Dear math enthusiasts,

I am facing a particular problem where I am looking at integrals of the form $$I = \int_{-\infty}^\infty p(t) {\rm e}^{-t^2} {\rm d}t,$$ where $p(t)$ are certain polynomials. These are either even or odd symmetric, the even symmetric ones being the more interesting case since for odd ones, the integral is zero (in fact, they are auto- and cross-products of Hermite polynomials but I think this detail is not relevant). For now, we can just consider the simplest example $p(t)=t^2$.

The reason why I am looking at the integrals is that I actually have sums of the form $$S(t) = \sum_{n=-\infty}^\infty t_0 p(t-nt_0) {\rm e}^{-(t-nt_0)^2}$$ which I want to quantify. For $t_0$ small enough, these sums are very close to $I$ for any $t$. I need to quantify how close, i.e., I am interested in $$\max_t |S(t)-I|.$$

So, what I did was to interpret $S$ as a quadrature of the integral $I$ and use the residual formulas for quadratures. Since it is a linear quadrature, the standard results predict a residual of the order $|I-S|< {\rm const} \cdot t_0^2 \cdot \max|f''(t)|$, where $f(t) = p(t){\rm e}^{-t^2}$ (which gives $\max|f''(t)| = 2$ for $p(t)=t^2$).
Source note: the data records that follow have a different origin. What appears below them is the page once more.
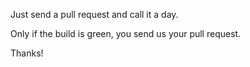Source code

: Just send a pull request and call it a day.





Only if the build is green, you send us your pull request.

Thanks!
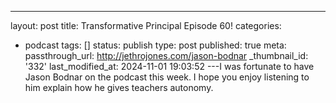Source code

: ---
layout: post
title: Transformative Principal Episode 60!
categories:
- podcast
tags: []
status: publish
type: post
published: true
meta:
  passthrough_url: http://jethrojones.com/jason-bodnar
  _thumbnail_id: '332'
last_modified_at: 2024-11-01 19:03:52
---I was fortunate to have Jason Bodnar on the podcast this week. I hope you enjoy listening to him explain how he gives teachers autonomy.
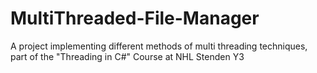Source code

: # MultiThreaded-File-Manager
A project implementing different methods of multi threading techniques, part of the "Threading in C#" Course at NHL Stenden Y3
In other words, the error should decay quadratically with $t_0$. All this is not surprising and well within what I expected.
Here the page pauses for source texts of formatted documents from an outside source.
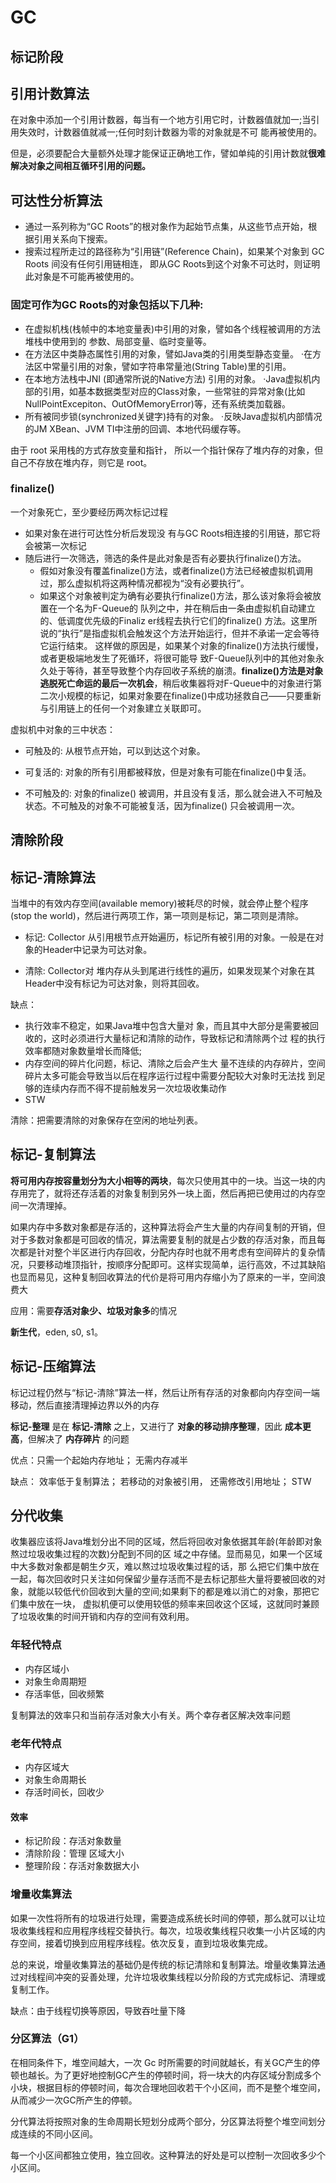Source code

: # GC

## 标记阶段

## 引用计数算法

在对象中添加一个引用计数器，每当有一个地方引用它时，计数器值就加一;当引用失效时，计数器值就减一;任何时刻计数器为零的对象就是不可 能再被使用的。

但是，必须要配合大量额外处理才能保证正确地工作，譬如单纯的引用计数就**很难解决对象之间相互循环引用的问题。**

## 可达性分析算法

- 通过一系列称为“GC Roots”的根对象作为起始节点集，从这些节点开始，根据引用关系向下搜索。
- 搜索过程所走过的路径称为“引用链”(Reference Chain)，如果某个对象到 GC Roots 间没有任何引用链相连， 即从GC Roots到这个对象不可达时，则证明此对象是不可能再被使用的。

### 固定可作为GC Roots的对象包括以下几种:

- 在虚拟机栈(栈帧中的本地变量表)中引用的对象，譬如各个线程被调用的方法堆栈中使用到的 参数、局部变量、临时变量等。
- 在方法区中类静态属性引用的对象，譬如Java类的引用类型静态变量。 ·在方法区中常量引用的对象，譬如字符串常量池(String Table)里的引用。
- 在本地方法栈中JNI (即通常所说的Native方法) 引用的对象。 ·Java虚拟机内部的引用，如基本数据类型对应的Class对象，一些常驻的异常对象(比如NullPointExcepiton、OutOfMemoryError)等，还有系统类加载器。 
- 所有被同步锁(synchronized关键字)持有的对象。 ·反映Java虚拟机内部情况的JM XBean、JVM TI中注册的回调、本地代码缓存等。

由于 root 采用栈的方式存放变量和指针， 所以一个指针保存了堆内存的对象，但自己不存放在堆内存，则它是 root。

### finalize()

一个对象死亡，至少要经历两次标记过程

- 如果对象在进行可达性分析后发现没 有与GC Roots相连接的引用链，那它将会被第一次标记
- 随后进行一次筛选，筛选的条件是此对象是否有必要执行finalize()方法。
    - 假如对象没有覆盖finalize()方法，或者finalize()方法已经被虚拟机调用过，那么虚拟机将这两种情况都视为“没有必要执行”。
    - 如果这个对象被判定为确有必要执行finalize()方法，那么该对象将会被放置在一个名为F-Queue的 队列之中，并在稍后由一条由虚拟机自动建立的、低调度优先级的Finaliz er线程去执行它们的finalize() 方法。这里所说的“执行”是指虚拟机会触发这个方法开始运行，但并不承诺一定会等待它运行结束。 这样做的原因是，如果某个对象的finalize()方法执行缓慢，或者更极端地发生了死循环，将很可能导 致F-Queue队列中的其他对象永久处于等待，甚至导致整个内存回收子系统的崩溃。**finalize()方法是对象逃脱死亡命运的最后一次机会**，稍后收集器将对F-Queue中的对象进行第二次小规模的标记，如果对象要在finalize()中成功拯救自己——只要重新与引用链上的任何一个对象建立关联即可。

虚拟机中对象的三中状态：

- 可触及的: 从根节点开始，可以到达这个对象。

- 可复活的: 对象的所有引用都被释放，但是对象有可能在finalize()中复活。

- 不可触及的: 对象的finalize() 被调用，并且没有复活，那么就会进入不可触及状态。不可触及的对象不可能被复活，因为finalize() 只会被调用一次。



## 清除阶段

## 标记-清除算法

当堆中的有效内存空间(available memory)被耗尽的时候，就会停止整个程序(stop the world)，然后进行两项工作，第一项则是标记，第二项则是清除。 

- 标记: Collector 从引用根节点开始遍历，标记所有被引用的对象。一般是在对象的Header中记录为可达对象。

- 清除: Collector对 堆内存从头到尾进行线性的遍历，如果发现某个对象在其Header中没有标记为可达对象，则将其回收。

缺点：

- 执行效率不稳定，如果Java堆中包含大量对 象，而且其中大部分是需要被回收的，这时必须进行大量标记和清除的动作，导致标记和清除两个过 程的执行效率都随对象数量增长而降低;
- 内存空间的碎片化问题，标记、清除之后会产生大 量不连续的内存碎片，空间碎片太多可能会导致当以后在程序运行过程中需要分配较大对象时无法找 到足够的连续内存而不得不提前触发另一次垃圾收集动作
- STW

清除：把需要清除的对象保存在空闲的地址列表。

## 标记-复制算法

**将可用内存按容量划分为大小相等的两块**，每次只使用其中的一块。当这一块的内存用完了，就将还存活着的对象复制到另外一块上面，然后再把已使用过的内存空间一次清理掉。

如果内存中多数对象都是存活的，这种算法将会产生大量的内存间复制的开销，但对于多数对象都是可回收的情况，算法需要复制的就是占少数的存活对象，而且每次都是针对整个半区进行内存回收，分配内存时也就不用考虑有空间碎片的复杂情况，只要移动堆顶指针，按顺序分配即可。这样实现简单，运行高效，不过其缺陷也显而易见，这种复制回收算法的代价是将可用内存缩小为了原来的一半，空间浪费大

应用：需要**存活对象少、垃圾对象多**的情况

**新生代**，eden, s0, s1。

## 标记-压缩算法

标记过程仍然与“标记-清除”算法一样，然后让所有存活的对象都向内存空间一端移动，然后直接清理掉边界以外的内存

**标记-整理** 是在 **标记-清除** 之上，又进行了 **对象的移动排序整理**，因此 **成本更高**，但解决了 **内存碎片** 的问题

优点：只需一个起始内存地址； 无需内存减半

缺点： 效率低于复制算法； 若移动的对象被引用， 还需修改引用地址； STW



## 分代收集

收集器应该将Java堆划分出不同的区域，然后将回收对象依据其年龄(年龄即对象熬过垃圾收集过程的次数)分配到不同的区 域之中存储。显而易见，如果一个区域中大多数对象都是朝生夕灭，难以熬过垃圾收集过程的话，那 么把它们集中放在一起，每次回收时只关注如何保留少量存活而不是去标记那些大量将要被回收的对 象，就能以较低代价回收到大量的空间;如果剩下的都是难以消亡的对象，那把它们集中放在一块， 虚拟机便可以使用较低的频率来回收这个区域，这就同时兼顾了垃圾收集的时间开销和内存的空间有效利用。

### 年轻代特点

- 内存区域小
- 对象生命周期短
- 存活率低，回收频繁

复制算法的效率只和当前存活对象大小有关。两个幸存者区解决效率问题

### 老年代特点

- 内存区域大
- 对象生命周期长
- 存活时间长，回收少

#### 效率

- 标记阶段：存活对象数量
- 清除阶段：管理 区域大小
- 整理阶段：存活对象数据大小



### 增量收集算法

如果一次性将所有的垃圾进行处理，需要造成系统长时间的停顿，那么就可以让垃圾收集线程和应用程序线程交替执行。每次，垃圾收集线程只收集一小片区域的内存空间，接着切换到应用程序线程。依次反复，直到垃圾收集完成。

总的来说，增量收集算法的基础仍是传统的标记清除和复制算法。增量收集算法通过对线程间冲突的妥善处理，允许垃圾收集线程以分阶段的方式完成标记、清理或复制工作。

缺点：由于线程切换等原因，导致吞吐量下降

### 分区算法（G1）

在相同条件下，堆空间越大，一次 Gc 时所需要的时间就越长，有关GC产生的停顿也越长。为了更好地控制GC产生的停顿时间，将一块大的内存区域分割成多个小块，根据目标的停顿时间，每次合理地回收若干个小区间，而不是整个堆空间，从而减少一次GC所产生的停顿。

分代算法将按照对象的生命周期长短划分成两个部分，分区算法将整个堆空间划分成连续的不同小区间。

每一个小区间都独立使用，独立回收。这种算法的好处是可以控制一次回收多少个小区间。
Until I tried it and realized that empirically, the error decays much much faster with $t_0$ than this pessimistic bound predicts. Here is an example:

In this example, I computed $S$ for $p(t)=t^2$, varying the grid spacing $t_0$. I plot $\max_t|I-S(t)|/I$ where the exact value $I$ is equal to $\sqrt{\pi}/2$.

Example of the rapid decay of the approximation error for p(t)=t^2.
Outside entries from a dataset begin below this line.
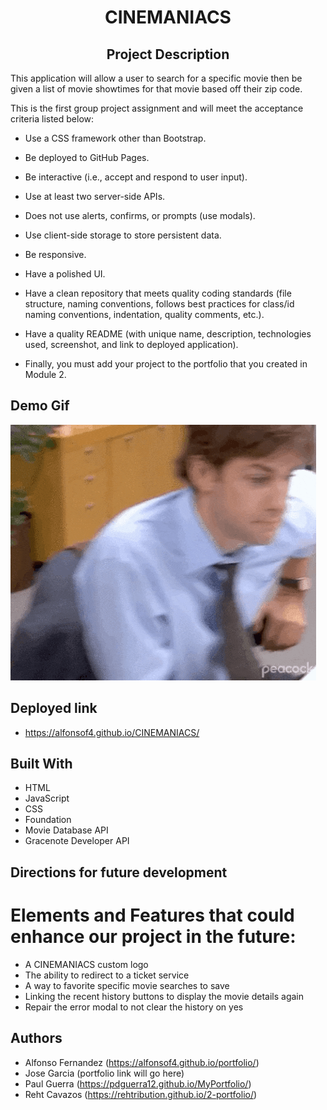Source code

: <h1 align="center">CINEMANIACS</h1>

<h2 align="center">Project Description</h2>
This application will allow a user to search for a specific movie then be
given a list of movie showtimes for that movie based off their zip code.

This is the first group project assignment and will meet the acceptance criteria listed below:

- Use a CSS framework other than Bootstrap.

- Be deployed to GitHub Pages.

- Be interactive (i.e., accept and respond to user input).

- Use at least two server-side APIs.

- Does not use alerts, confirms, or prompts (use modals).

- Use client-side storage to store persistent data.

- Be responsive.

- Have a polished UI.

- Have a clean repository that meets quality coding standards (file structure, naming conventions, follows best practices for class/id naming conventions, indentation, quality comments, etc.).

- Have a quality README (with unique name, description, technologies used, screenshot, and link to deployed application).

- Finally, you must add your project to the portfolio that you created in Module 2.

## Demo Gif

![demo-gif](assets\images\recording.gif)

## Deployed link

- https://alfonsof4.github.io/CINEMANIACS/

## Built With

- HTML
- JavaScript
- CSS
- Foundation
- Movie Database API
- Gracenote Developer API

## Directions for future development
# Elements and Features that could enhance our project in the future:

- A CINEMANIACS custom logo
- The ability to redirect to a ticket service
- A way to favorite specific movie searches to save
- Linking the recent history buttons to display the movie details again
- Repair the error modal to not clear the history on yes

## Authors

- Alfonso Fernandez (https://alfonsof4.github.io/portfolio/)
- Jose Garcia (portfolio link will go here)
- Paul Guerra (https://pdguerra12.github.io/MyPortfolio/)
- Reht Cavazos (https://rehtribution.github.io/2-portfolio/)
Obviously, $t_0=1$ is too coarse but as I make it finer, the error goes to zero very rapidly (Note that the plot is doubly logarithmic!). In fact, around $t=0.35$ it reaches the numerical accuracy of my double floating point but I would expect the exponentially decaying trend to continue. The predicted upper bound is shown in the dashed line (it is a line with slope 2 due to the double logarithmic plot).

So here is my question: Can I make tighter predictions of $|S(t)-I|$ as $t_0\rightarrow 0$? I know it is easy to construct examples where the residual formula is basically tight, so it must have to do with the particular function I am integrating, especially the ${\rm e}^{-t^2}$ term. I keep getting reminded of Gaussian tails (erfc functions of some sort) but I cannot put my hands on how I could get there. Just before posting I stumbled upon Euler-Maclaurin, but it confuses me as well since what I read about it talks about finite sums (and derivatives being evaluated at the borders) while mine seems infinite (and everything becomes zero far enough from $t=0$).

It looks like a standard result and I would not be surprised about a very simple answer that I was just not seeing.

Any hint is appreciated, many thanks in advance!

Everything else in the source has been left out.